Architecture overview
The bot has three HTTP endpoints, all handled by a single Cloudflare Worker:
export default {
async fetch(request: Request, env: Env, ctx: ExecutionContext): Promise<Response> {
const url = new URL(request.url);
if (request.method === "POST" && url.pathname === "/telegram")
return webhookCallback(bot, "cloudflare-mod")(request);
if (request.method === "POST" && url.pathname.startsWith("/struct/webhook/"))
return handleStructWebhook(request, env, ctx, webhookId);
if (request.method === "GET" && url.pathname === "/health")
return new Response("OK", { status: 200 });
return new Response("Not Found", { status: 404 });
},
};POST /telegram — Telegram sends bot updates here. We use grammY in webhook mode (not long-polling), which is ideal for serverless since each update is a stateless HTTP request.

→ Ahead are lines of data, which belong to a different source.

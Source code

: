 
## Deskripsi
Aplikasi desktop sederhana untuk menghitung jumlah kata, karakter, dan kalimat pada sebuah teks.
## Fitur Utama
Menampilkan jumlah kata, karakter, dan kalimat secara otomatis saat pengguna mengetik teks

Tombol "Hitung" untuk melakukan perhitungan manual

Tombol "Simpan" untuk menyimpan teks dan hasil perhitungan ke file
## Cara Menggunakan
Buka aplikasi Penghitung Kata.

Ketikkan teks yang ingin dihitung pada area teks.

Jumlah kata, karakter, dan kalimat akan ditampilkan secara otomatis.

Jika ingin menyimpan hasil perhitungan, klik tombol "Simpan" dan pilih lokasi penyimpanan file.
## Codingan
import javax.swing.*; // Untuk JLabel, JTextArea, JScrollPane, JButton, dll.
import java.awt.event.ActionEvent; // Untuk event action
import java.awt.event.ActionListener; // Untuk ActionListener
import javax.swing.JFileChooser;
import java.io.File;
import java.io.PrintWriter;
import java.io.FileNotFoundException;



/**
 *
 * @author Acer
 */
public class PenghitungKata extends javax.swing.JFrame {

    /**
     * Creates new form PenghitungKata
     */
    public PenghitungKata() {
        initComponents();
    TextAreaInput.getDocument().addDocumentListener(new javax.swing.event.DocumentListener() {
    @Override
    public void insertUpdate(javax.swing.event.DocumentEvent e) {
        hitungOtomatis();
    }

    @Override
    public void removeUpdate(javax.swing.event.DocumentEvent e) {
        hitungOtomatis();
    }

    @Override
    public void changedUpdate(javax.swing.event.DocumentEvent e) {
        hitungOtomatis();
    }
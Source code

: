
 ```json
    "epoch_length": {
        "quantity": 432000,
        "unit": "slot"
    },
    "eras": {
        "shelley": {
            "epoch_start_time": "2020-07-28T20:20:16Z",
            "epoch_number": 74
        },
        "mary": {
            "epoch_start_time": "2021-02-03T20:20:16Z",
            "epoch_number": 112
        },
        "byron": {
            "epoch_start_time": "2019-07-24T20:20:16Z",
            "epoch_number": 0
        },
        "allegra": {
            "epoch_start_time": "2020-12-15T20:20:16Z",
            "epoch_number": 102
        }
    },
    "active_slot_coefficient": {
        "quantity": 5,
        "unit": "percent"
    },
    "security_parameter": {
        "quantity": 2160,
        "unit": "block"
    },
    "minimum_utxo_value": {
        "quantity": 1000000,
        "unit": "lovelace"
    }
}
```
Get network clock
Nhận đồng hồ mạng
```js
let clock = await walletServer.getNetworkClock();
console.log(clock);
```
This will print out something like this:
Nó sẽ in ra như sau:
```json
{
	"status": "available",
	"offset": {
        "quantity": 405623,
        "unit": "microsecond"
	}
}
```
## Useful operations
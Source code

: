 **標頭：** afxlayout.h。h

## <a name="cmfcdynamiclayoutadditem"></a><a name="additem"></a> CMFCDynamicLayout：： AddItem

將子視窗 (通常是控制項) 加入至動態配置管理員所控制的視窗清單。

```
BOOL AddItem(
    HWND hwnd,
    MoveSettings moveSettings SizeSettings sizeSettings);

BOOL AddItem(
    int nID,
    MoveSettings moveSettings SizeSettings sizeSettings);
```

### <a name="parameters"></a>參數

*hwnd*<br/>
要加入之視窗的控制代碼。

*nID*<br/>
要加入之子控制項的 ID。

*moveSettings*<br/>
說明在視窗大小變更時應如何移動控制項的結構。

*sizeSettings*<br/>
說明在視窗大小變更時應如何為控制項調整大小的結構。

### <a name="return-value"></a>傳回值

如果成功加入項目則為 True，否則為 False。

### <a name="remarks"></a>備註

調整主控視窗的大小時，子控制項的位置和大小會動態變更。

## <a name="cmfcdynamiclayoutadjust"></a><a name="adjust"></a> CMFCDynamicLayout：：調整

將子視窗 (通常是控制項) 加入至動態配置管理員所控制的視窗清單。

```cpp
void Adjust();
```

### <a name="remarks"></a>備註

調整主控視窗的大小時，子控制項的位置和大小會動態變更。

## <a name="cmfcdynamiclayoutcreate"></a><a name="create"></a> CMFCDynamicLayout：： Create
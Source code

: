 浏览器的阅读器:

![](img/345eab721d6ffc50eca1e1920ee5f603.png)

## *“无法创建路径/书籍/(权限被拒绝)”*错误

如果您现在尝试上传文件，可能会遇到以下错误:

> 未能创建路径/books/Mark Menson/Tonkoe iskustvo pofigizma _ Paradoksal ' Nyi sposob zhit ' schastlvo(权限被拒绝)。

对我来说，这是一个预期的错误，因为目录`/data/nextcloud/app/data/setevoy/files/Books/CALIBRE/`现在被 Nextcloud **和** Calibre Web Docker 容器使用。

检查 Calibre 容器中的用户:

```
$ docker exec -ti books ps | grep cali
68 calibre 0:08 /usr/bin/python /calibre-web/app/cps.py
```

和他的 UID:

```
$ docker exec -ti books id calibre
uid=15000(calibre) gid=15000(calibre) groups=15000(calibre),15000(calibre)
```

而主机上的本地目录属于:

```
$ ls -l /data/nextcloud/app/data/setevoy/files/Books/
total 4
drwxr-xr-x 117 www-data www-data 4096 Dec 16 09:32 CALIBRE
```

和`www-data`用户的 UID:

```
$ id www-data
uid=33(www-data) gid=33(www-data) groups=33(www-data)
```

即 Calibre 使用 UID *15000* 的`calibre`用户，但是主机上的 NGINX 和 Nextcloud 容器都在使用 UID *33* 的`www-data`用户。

POST /struct/webhook/{webhookId} — Struct delivers events here. Each webhook gets a unique URL path containing its ID, so we can route events to the right monitors without parsing the payload first.
GET /health — Standard uptime check.
The data flow looks like this:
User sends Polymarket URL to bot
→ Bot looks up market via Struct SDK
→ User picks alert type + filters via inline keyboards
→ Bot creates a webhook on Struct API
→ Struct fires events to /struct/webhook/{id}
→ Worker verifies signature, matches monitors, sends Telegram messages
The data layer: Cloudflare D1
We chose D1 because it's SQLite at the edge — zero latency from the Worker, no connection pooling to manage, and the schema is simple enough that SQLite is perfect. Five tables:
CREATE TABLE users (
telegram_id INTEGER PRIMARY KEY,
username TEXT,
first_name TEXT,
is_active INTEGER DEFAULT 1,
created_at TEXT DEFAULT (datetime('now'))
);
CREATE TABLE market_monitors (
id INTEGER PRIMARY KEY AUTOINCREMENT,
telegram_id INTEGER NOT NULL,
condition_id TEXT NOT NULL,
event_type TEXT NOT NULL,
struct_webhook_id TEXT,
filters TEXT DEFAULT '{}',
is_active INTEGER DEFAULT 1,
UNIQUE(telegram_id, condition_id, event_type)
);
CREATE TABLE trader_monitors (
id INTEGER PRIMARY KEY AUTOINCREMENT,
telegram_id INTEGER NOT NULL,
wallet_address TEXT NOT NULL,
event_type TEXT NOT NULL,
struct_webhook_id TEXT,
filters TEXT DEFAULT '{}',
is_active INTEGER DEFAULT 1,
UNIQUE(telegram_id, wallet_address, event_type)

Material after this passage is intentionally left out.